• Problem to work on
Every picture should be left out, but the lines below must be repeated exactly.

========================================

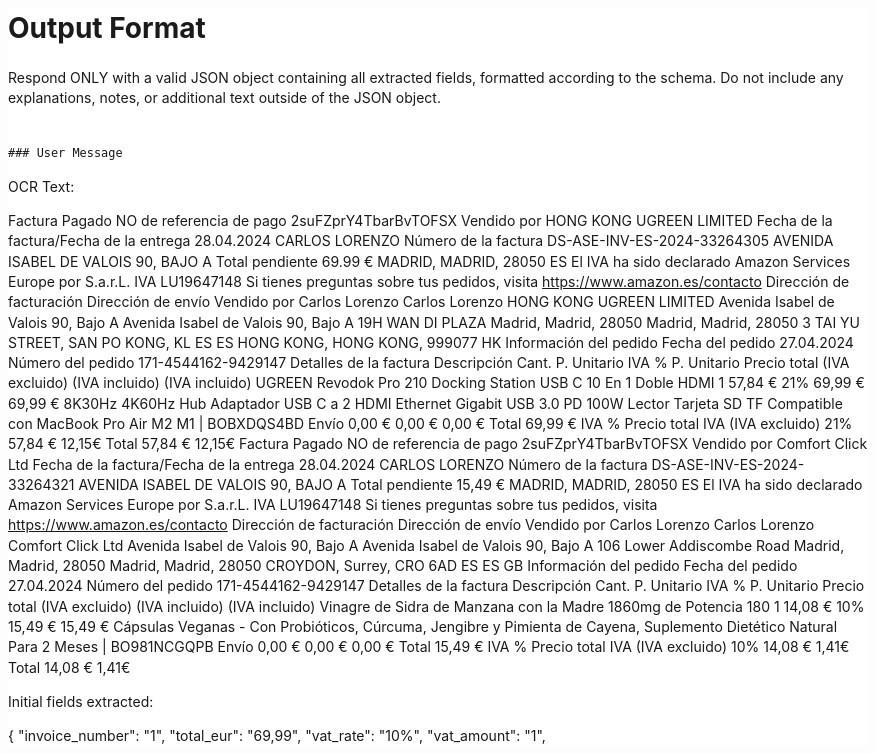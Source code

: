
 ```json
```



# Output Format
Respond ONLY with a valid JSON object containing all extracted fields, formatted according to the schema.
Do not include any explanations, notes, or additional text outside of the JSON object. 
```

### User Message
```
OCR Text:

Factura Pagado NO de referencia de pago 2suFZprY4TbarBvTOFSX Vendido por HONG KONG UGREEN LIMITED Fecha de la factura/Fecha de la entrega 28.04.2024 CARLOS LORENZO Número de la factura DS-ASE-INV-ES-2024-33264305 AVENIDA ISABEL DE VALOIS 90, BAJO A Total pendiente 69.99 € MADRID, MADRID, 28050 ES El IVA ha sido declarado Amazon Services Europe por S.a.r.L. IVA LU19647148 Si tienes preguntas sobre tus pedidos, visita https://www.amazon.es/contacto Dirección de facturación Dirección de envío Vendido por Carlos Lorenzo Carlos Lorenzo HONG KONG UGREEN LIMITED Avenida Isabel de Valois 90, Bajo A Avenida Isabel de Valois 90, Bajo A 19H WAN DI PLAZA Madrid, Madrid, 28050 Madrid, Madrid, 28050 3 TAI YU STREET, SAN PO KONG, KL ES ES HONG KONG, HONG KONG, 999077 HK Información del pedido Fecha del pedido 27.04.2024 Número del pedido 171-4544162-9429147 Detalles de la factura Descripción Cant. P. Unitario IVA % P. Unitario Precio total (IVA excluido) (IVA incluido) (IVA incluido) UGREEN Revodok Pro 210 Docking Station USB C 10 En 1 Doble HDMI 1 57,84 € 21% 69,99 € 69,99 € 8K30Hz 4K60Hz Hub Adaptador USB C a 2 HDMI Ethernet Gigabit USB 3.0 PD 100W Lector Tarjeta SD TF Compatible con MacBook Pro Air M2 M1 | BOBXDQS4BD Envío 0,00 € 0,00 € 0,00 € Total 69,99 € IVA % Precio total IVA (IVA excluido) 21% 57,84 € 12,15€ Total 57,84 € 12,15€
Factura Pagado NO de referencia de pago 2suFZprY4TbarBvTOFSX Vendido por Comfort Click Ltd Fecha de la factura/Fecha de la entrega 28.04.2024 CARLOS LORENZO Número de la factura DS-ASE-INV-ES-2024-33264321 AVENIDA ISABEL DE VALOIS 90, BAJO A Total pendiente 15,49 € MADRID, MADRID, 28050 ES El IVA ha sido declarado Amazon Services Europe por S.a.r.L. IVA LU19647148 Si tienes preguntas sobre tus pedidos, visita https://www.amazon.es/contacto Dirección de facturación Dirección de envío Vendido por Carlos Lorenzo Carlos Lorenzo Comfort Click Ltd Avenida Isabel de Valois 90, Bajo A Avenida Isabel de Valois 90, Bajo A 106 Lower Addiscombe Road Madrid, Madrid, 28050 Madrid, Madrid, 28050 CROYDON, Surrey, CRO 6AD ES ES GB Información del pedido Fecha del pedido 27.04.2024 Número del pedido 171-4544162-9429147 Detalles de la factura Descripción Cant. P. Unitario IVA % P. Unitario Precio total (IVA excluido) (IVA incluido) (IVA incluido) Vinagre de Sidra de Manzana con la Madre 1860mg de Potencia 180 1 14,08 € 10% 15,49 € 15,49 € Cápsulas Veganas - Con Probióticos, Cúrcuma, Jengibre y Pimienta de Cayena, Suplemento Dietético Natural Para 2 Meses | BO981NCGQPB Envío 0,00 € 0,00 € 0,00 € Total 15,49 € IVA % Precio total IVA (IVA excluido) 10% 14,08 € 1,41€ Total 14,08 € 1,41€

Initial fields extracted:

{
  "invoice_number": "1",
  "total_eur": "69,99",
  "vat_rate": "10%",
  "vat_amount": "1",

========================================

• Exercise answer
Source code

:
 ```json
```



# Output Format
Respond ONLY with a valid JSON object containing all extracted fields, formatted according to the schema.
Do not include any explanations, notes, or additional text outside of the JSON object. 
```

### User Message
```
OCR Text:

Factura Pagado NO de referencia de pago 2suFZprY4TbarBvTOFSX Vendido por HONG KONG UGREEN LIMITED Fecha de la factura/Fecha de la entrega 28.04.2024 CARLOS LORENZO Número de la factura DS-ASE-INV-ES-2024-33264305 AVENIDA ISABEL DE VALOIS 90, BAJO A Total pendiente 69.99 € MADRID, MADRID, 28050 ES El IVA ha sido declarado Amazon Services Europe por S.a.r.L. IVA LU19647148 Si tienes preguntas sobre tus pedidos, visita https://www.amazon.es/contacto Dirección de facturación Dirección de envío Vendido por Carlos Lorenzo Carlos Lorenzo HONG KONG UGREEN LIMITED Avenida Isabel de Valois 90, Bajo A Avenida Isabel de Valois 90, Bajo A 19H WAN DI PLAZA Madrid, Madrid, 28050 Madrid, Madrid, 28050 3 TAI YU STREET, SAN PO KONG, KL ES ES HONG KONG, HONG KONG, 999077 HK Información del pedido Fecha del pedido 27.04.2024 Número del pedido 171-4544162-9429147 Detalles de la factura Descripción Cant. P. Unitario IVA % P. Unitario Precio total (IVA excluido) (IVA incluido) (IVA incluido) UGREEN Revodok Pro 210 Docking Station USB C 10 En 1 Doble HDMI 1 57,84 € 21% 69,99 € 69,99 € 8K30Hz 4K60Hz Hub Adaptador USB C a 2 HDMI Ethernet Gigabit USB 3.0 PD 100W Lector Tarjeta SD TF Compatible con MacBook Pro Air M2 M1 | BOBXDQS4BD Envío 0,00 € 0,00 € 0,00 € Total 69,99 € IVA % Precio total IVA (IVA excluido) 21% 57,84 € 12,15€ Total 57,84 € 12,15€
Factura Pagado NO de referencia de pago 2suFZprY4TbarBvTOFSX Vendido por Comfort Click Ltd Fecha de la factura/Fecha de la entrega 28.04.2024 CARLOS LORENZO Número de la factura DS-ASE-INV-ES-2024-33264321 AVENIDA ISABEL DE VALOIS 90, BAJO A Total pendiente 15,49 € MADRID, MADRID, 28050 ES El IVA ha sido declarado Amazon Services Europe por S.a.r.L. IVA LU19647148 Si tienes preguntas sobre tus pedidos, visita https://www.amazon.es/contacto Dirección de facturación Dirección de envío Vendido por Carlos Lorenzo Carlos Lorenzo Comfort Click Ltd Avenida Isabel de Valois 90, Bajo A Avenida Isabel de Valois 90, Bajo A 106 Lower Addiscombe Road Madrid, Madrid, 28050 Madrid, Madrid, 28050 CROYDON, Surrey, CRO 6AD ES ES GB Información del pedido Fecha del pedido 27.04.2024 Número del pedido 171-4544162-9429147 Detalles de la factura Descripción Cant. P. Unitario IVA % P. Unitario Precio total (IVA excluido) (IVA incluido) (IVA incluido) Vinagre de Sidra de Manzana con la Madre 1860mg de Potencia 180 1 14,08 € 10% 15,49 € 15,49 € Cápsulas Veganas - Con Probióticos, Cúrcuma, Jengibre y Pimienta de Cayena, Suplemento Dietético Natural Para 2 Meses | BO981NCGQPB Envío 0,00 € 0,00 € 0,00 € Total 15,49 € IVA % Precio total IVA (IVA excluido) 10% 14,08 € 1,41€ Total 14,08 € 1,41€

Initial fields extracted:

{
  "invoice_number": "1",
  "total_eur": "69,99",
  "vat_rate": "10%",
  "vat_amount": "1",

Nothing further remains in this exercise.